Experience and evidence tell us it will take concerted effort to help people, places, and systems in the following ways:
- Help people rebound and advance by equipping all workers and learners with the knowledge, tools, and experiences needed for career entry and advancement.
- Revitalize regional economies by investing in quality jobs and broadening access to them, co-designing talent development solutions with employers to address pressing skill demands and business growth opportunities, and empowering the community to play a role in charting a course for economic development.
- Redesign education and workforce development systems by scaling and sustaining what works, spurring innovation, dismantling inequitable and arcane structures, and fostering collective action across systems in order better serve the skill needs of all workers, learners, businesses, and regional economies.
Only through bold action across these three pillars—people, places, and systems—can state policymakers succeed in driving sustainable economic growth for all. States must invest in their human capital in order to meet the skill demands of critical industries, generate new jobs, and revitalize our nation’s most distressed communities, including urban and rural areas that have been hit the hardest by the COVID-19 pandemic and the economic turmoil it has caused. This requires a more efficient, effective, and equitable pipeline for developing talent. This is something that cannot be achieved through existing systems of education and workforce development, or through new models, unless major reforms are made to policies, practices, and funding streams that have their roots in an America and an economy that existed a half-century ago.

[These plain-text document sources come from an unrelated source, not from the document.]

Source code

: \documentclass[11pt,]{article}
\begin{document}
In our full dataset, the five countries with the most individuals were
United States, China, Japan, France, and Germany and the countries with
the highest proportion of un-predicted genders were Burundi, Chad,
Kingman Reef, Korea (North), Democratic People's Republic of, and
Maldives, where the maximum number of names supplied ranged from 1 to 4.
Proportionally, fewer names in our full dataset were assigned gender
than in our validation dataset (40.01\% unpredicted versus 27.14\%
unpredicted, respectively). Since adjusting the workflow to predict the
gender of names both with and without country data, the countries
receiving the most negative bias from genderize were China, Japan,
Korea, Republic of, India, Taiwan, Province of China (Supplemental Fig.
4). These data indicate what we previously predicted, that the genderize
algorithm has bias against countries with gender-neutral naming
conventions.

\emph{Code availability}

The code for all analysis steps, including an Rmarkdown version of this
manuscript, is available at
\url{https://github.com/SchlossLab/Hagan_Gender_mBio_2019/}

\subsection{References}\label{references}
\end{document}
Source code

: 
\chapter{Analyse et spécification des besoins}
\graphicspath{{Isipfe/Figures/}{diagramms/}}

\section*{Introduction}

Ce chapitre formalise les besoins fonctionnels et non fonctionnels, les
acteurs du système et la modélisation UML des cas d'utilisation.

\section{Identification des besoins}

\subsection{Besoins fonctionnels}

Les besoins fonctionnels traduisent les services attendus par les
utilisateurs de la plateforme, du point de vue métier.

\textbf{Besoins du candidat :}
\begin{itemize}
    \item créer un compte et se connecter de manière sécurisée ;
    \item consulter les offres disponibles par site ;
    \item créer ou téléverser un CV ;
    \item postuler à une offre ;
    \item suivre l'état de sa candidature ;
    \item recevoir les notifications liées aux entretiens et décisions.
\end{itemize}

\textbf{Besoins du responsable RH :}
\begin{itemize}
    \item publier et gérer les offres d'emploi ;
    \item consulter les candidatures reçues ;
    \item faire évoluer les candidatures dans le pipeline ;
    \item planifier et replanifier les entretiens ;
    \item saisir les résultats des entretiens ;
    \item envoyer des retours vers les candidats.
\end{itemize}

If state policymakers fail to lead intentionally with equity as a guiding principle, history is bound to repeat itself. The country’s recovery from the Great Recession deepened the existing divides that are becoming even more evident today; it was marked by widening wealth gaps, rising debt, and a proliferation of low-wage jobs that offered little in the way of job security, benefits, or opportunities for career advancement. Of nearly 200 metro areas that together are home to 80 percent of U.S. population, not one managed to grow its economy, raise standards of living, and reduce gaps by income, race, and place.
States can—and must—work toward a better tomorrow, one in which growth and equity can go hand in hand.